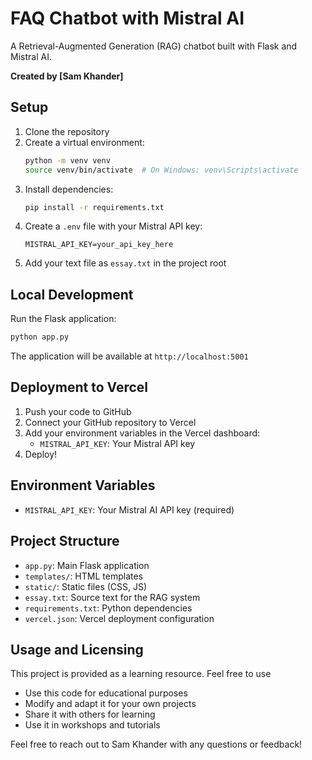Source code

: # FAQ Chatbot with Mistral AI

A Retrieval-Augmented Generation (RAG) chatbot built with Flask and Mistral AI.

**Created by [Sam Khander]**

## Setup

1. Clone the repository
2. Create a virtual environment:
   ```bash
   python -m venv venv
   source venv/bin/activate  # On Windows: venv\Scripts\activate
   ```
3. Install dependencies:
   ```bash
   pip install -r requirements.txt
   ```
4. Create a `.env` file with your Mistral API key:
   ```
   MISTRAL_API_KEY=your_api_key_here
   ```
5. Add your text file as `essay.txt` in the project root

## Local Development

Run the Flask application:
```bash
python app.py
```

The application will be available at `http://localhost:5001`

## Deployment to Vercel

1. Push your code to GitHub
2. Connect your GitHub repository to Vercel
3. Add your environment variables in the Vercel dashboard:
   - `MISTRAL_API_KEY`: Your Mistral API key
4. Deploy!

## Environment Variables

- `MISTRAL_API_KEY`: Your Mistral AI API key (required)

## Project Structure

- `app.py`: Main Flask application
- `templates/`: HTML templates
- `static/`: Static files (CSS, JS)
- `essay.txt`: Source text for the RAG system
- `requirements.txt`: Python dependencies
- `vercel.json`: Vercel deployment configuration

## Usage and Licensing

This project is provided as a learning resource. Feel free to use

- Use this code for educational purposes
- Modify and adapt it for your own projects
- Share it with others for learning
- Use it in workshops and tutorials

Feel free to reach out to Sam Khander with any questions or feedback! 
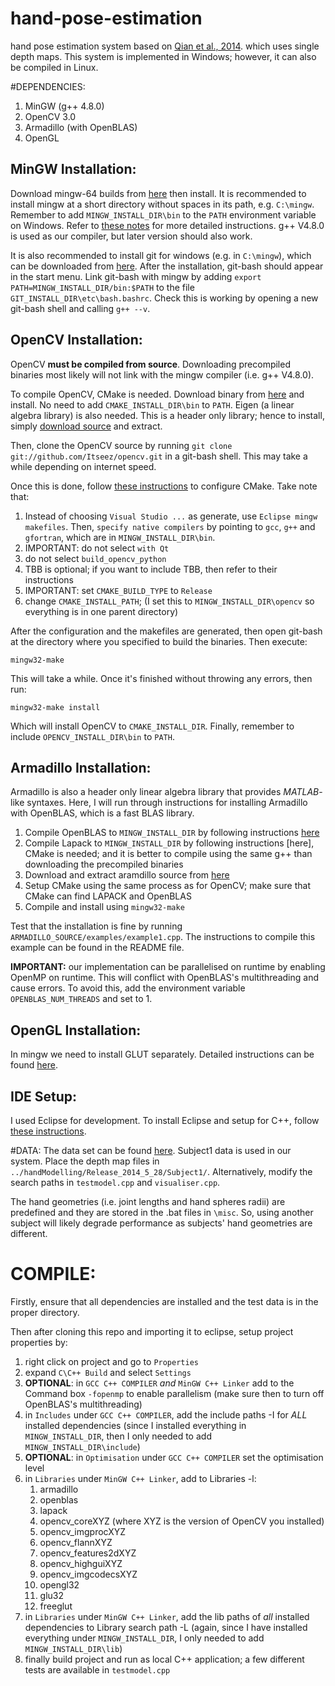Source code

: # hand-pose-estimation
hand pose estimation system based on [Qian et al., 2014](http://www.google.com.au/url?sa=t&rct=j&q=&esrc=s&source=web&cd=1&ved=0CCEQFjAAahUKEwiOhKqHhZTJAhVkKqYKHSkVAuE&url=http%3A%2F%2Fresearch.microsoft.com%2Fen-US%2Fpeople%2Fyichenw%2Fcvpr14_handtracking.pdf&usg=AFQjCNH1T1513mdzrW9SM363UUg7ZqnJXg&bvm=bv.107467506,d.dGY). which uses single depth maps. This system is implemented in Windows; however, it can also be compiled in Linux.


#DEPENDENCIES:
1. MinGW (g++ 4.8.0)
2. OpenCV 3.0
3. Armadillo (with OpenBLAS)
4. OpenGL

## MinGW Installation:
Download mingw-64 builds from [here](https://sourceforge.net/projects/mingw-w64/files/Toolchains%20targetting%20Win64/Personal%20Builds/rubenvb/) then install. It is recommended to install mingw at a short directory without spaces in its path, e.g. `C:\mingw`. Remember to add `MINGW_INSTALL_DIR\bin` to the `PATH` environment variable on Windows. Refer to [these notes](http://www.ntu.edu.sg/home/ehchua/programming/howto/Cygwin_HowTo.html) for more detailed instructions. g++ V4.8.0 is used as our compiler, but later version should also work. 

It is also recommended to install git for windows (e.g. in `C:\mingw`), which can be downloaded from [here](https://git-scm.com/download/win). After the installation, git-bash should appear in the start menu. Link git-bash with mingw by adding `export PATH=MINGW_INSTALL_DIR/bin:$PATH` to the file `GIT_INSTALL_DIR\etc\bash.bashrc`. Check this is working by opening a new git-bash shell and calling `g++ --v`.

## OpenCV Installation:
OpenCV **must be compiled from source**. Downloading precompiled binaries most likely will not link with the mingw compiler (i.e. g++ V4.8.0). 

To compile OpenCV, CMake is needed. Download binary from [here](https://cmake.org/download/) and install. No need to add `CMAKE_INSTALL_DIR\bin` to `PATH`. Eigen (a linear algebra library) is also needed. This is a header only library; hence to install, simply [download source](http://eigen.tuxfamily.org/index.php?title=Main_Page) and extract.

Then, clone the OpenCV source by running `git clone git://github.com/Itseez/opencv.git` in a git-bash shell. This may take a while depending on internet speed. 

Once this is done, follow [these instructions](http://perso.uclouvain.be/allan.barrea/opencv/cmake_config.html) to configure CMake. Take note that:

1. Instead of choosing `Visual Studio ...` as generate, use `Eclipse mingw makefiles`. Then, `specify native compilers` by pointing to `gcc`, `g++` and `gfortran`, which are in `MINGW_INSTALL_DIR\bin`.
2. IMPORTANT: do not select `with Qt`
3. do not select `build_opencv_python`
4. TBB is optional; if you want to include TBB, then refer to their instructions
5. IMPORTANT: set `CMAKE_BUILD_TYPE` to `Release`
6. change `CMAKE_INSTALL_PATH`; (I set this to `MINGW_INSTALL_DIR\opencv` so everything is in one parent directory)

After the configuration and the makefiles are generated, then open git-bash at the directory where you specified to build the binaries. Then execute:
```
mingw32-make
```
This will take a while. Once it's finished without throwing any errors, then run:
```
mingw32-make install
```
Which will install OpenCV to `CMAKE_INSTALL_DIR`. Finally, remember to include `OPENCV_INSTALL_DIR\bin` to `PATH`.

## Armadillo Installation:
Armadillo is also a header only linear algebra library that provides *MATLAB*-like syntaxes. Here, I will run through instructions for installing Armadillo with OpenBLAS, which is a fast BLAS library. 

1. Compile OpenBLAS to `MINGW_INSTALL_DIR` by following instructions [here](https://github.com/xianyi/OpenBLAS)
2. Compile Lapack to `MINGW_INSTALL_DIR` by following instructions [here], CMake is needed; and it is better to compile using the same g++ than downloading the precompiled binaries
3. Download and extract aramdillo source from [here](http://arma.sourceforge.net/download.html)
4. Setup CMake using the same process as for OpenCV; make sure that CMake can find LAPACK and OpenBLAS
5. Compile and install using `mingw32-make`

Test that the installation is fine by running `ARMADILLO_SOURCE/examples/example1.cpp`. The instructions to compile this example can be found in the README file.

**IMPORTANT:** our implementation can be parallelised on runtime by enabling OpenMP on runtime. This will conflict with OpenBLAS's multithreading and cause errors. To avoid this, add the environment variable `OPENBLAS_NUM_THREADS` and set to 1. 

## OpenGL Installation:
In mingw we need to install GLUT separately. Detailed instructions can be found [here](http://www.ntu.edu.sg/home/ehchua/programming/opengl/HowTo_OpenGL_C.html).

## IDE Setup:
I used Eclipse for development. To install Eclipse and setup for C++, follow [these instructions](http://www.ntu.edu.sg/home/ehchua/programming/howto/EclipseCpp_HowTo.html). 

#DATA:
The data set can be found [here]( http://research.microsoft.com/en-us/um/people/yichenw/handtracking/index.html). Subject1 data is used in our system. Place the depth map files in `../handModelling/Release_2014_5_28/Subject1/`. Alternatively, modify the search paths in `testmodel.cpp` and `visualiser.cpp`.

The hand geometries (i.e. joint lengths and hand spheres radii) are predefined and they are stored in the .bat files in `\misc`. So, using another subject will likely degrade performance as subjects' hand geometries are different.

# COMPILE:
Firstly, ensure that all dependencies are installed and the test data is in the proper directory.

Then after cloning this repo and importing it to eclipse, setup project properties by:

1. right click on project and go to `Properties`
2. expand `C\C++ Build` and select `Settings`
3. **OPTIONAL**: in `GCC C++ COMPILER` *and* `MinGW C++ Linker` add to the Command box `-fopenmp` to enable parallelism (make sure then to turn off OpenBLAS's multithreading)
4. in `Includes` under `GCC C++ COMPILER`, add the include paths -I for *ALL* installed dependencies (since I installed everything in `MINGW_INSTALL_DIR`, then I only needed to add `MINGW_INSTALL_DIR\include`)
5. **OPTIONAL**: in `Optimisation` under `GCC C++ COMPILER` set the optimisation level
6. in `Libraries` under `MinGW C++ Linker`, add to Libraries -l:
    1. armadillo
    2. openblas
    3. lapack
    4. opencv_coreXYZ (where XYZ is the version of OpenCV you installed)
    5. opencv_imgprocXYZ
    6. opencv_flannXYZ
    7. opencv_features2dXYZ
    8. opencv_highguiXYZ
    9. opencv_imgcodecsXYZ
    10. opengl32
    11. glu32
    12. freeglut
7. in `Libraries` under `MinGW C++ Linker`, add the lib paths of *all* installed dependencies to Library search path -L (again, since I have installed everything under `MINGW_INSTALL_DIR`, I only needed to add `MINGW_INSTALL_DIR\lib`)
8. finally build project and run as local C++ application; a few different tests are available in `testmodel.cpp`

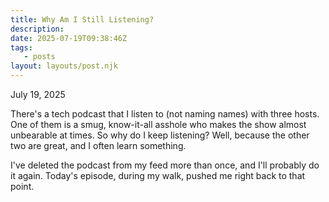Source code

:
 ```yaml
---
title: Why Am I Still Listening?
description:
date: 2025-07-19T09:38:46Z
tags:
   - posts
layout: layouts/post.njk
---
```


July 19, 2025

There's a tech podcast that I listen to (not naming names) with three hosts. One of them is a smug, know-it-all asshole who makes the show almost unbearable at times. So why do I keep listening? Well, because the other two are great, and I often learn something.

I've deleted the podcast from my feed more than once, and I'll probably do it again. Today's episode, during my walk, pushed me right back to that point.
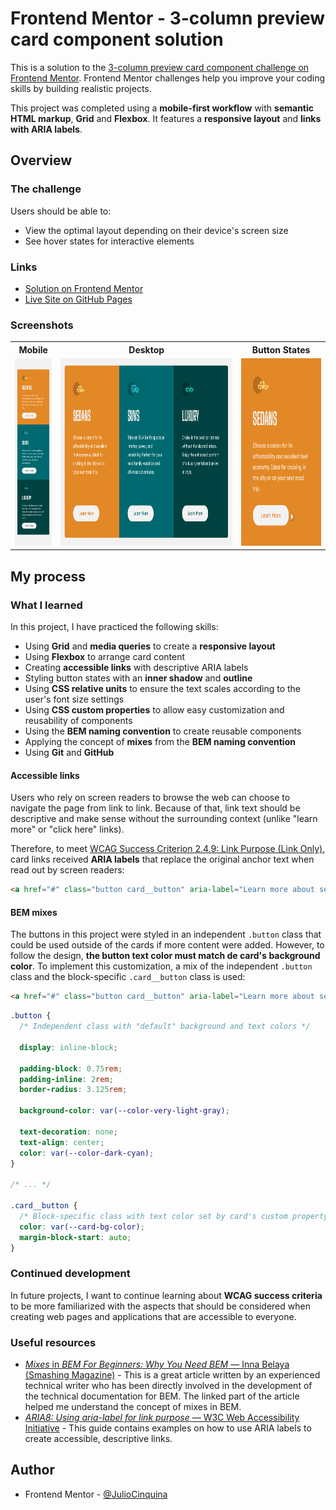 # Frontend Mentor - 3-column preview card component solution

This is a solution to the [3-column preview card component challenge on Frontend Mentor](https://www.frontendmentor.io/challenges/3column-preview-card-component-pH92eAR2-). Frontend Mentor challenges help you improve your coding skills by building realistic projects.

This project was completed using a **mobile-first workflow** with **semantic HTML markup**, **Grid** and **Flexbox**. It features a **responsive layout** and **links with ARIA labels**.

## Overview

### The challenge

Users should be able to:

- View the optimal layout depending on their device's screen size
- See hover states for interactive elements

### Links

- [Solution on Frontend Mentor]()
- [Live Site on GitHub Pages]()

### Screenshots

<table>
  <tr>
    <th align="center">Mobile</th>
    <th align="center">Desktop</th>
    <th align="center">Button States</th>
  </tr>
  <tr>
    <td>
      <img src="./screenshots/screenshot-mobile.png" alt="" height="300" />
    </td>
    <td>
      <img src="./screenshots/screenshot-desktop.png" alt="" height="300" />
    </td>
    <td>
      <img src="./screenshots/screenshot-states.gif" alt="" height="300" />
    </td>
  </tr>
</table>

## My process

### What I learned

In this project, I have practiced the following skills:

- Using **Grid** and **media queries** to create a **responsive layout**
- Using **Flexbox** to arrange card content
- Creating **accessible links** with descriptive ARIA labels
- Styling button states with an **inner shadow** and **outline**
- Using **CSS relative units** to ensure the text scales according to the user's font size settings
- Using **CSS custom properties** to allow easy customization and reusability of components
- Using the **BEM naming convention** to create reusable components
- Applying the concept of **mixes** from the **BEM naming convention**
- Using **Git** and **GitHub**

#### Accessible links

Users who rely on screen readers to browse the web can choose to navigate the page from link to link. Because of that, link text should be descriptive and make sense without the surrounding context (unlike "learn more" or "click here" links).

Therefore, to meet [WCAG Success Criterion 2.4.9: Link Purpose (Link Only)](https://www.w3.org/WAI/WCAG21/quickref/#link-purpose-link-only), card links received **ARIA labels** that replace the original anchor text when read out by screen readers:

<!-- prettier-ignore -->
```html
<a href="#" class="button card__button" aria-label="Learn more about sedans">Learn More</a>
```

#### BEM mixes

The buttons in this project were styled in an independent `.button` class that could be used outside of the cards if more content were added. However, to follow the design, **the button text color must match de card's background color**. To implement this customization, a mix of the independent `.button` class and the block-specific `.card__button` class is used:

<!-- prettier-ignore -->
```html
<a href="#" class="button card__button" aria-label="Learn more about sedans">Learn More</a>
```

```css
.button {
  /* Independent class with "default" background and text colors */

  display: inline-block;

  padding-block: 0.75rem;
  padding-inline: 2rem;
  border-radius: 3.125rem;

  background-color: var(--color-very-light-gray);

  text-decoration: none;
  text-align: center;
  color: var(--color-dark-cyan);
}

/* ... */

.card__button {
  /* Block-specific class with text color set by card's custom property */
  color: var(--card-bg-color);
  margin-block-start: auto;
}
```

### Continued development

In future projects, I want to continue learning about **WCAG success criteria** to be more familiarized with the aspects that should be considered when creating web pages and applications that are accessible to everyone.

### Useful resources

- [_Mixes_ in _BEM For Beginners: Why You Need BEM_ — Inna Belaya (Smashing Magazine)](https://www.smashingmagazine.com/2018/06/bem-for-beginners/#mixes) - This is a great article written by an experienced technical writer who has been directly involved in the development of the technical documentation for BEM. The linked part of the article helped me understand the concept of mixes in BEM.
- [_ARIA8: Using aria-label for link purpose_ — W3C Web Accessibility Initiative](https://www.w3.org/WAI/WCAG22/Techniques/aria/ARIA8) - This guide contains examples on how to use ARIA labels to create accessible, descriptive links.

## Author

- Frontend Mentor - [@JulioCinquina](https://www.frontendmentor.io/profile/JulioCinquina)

******

When you reach the line holding "The data set" in the listing above, begin retyping exactly, and stop once the line holding "July 19, 2025" is done; pictures stay out.

The data set can be found [here]( http://research.microsoft.com/en-us/um/people/yichenw/handtracking/index.html). Subject1 data is used in our system. Place the depth map files in `../handModelling/Release_2014_5_28/Subject1/`. Alternatively, modify the search paths in `testmodel.cpp` and `visualiser.cpp`.

The hand geometries (i.e. joint lengths and hand spheres radii) are predefined and they are stored in the .bat files in `\misc`. So, using another subject will likely degrade performance as subjects' hand geometries are different.

# COMPILE:
Firstly, ensure that all dependencies are installed and the test data is in the proper directory.

Then after cloning this repo and importing it to eclipse, setup project properties by:

1. right click on project and go to `Properties`
2. expand `C\C++ Build` and select `Settings`
3. **OPTIONAL**: in `GCC C++ COMPILER` *and* `MinGW C++ Linker` add to the Command box `-fopenmp` to enable parallelism (make sure then to turn off OpenBLAS's multithreading)
4. in `Includes` under `GCC C++ COMPILER`, add the include paths -I for *ALL* installed dependencies (since I installed everything in `MINGW_INSTALL_DIR`, then I only needed to add `MINGW_INSTALL_DIR\include`)
5. **OPTIONAL**: in `Optimisation` under `GCC C++ COMPILER` set the optimisation level
6. in `Libraries` under `MinGW C++ Linker`, add to Libraries -l:
    1. armadillo
    2. openblas
    3. lapack
    4. opencv_coreXYZ (where XYZ is the version of OpenCV you installed)
    5. opencv_imgprocXYZ
    6. opencv_flannXYZ
    7. opencv_features2dXYZ
    8. opencv_highguiXYZ
    9. opencv_imgcodecsXYZ
    10. opengl32
    11. glu32
    12. freeglut
7. in `Libraries` under `MinGW C++ Linker`, add the lib paths of *all* installed dependencies to Library search path -L (again, since I have installed everything under `MINGW_INSTALL_DIR`, I only needed to add `MINGW_INSTALL_DIR\lib`)
8. finally build project and run as local C++ application; a few different tests are available in `testmodel.cpp`

Source code

:
 ```yaml
---
title: Why Am I Still Listening?
description:
date: 2025-07-19T09:38:46Z
tags:
   - posts
layout: layouts/post.njk
---
```


July 19, 2025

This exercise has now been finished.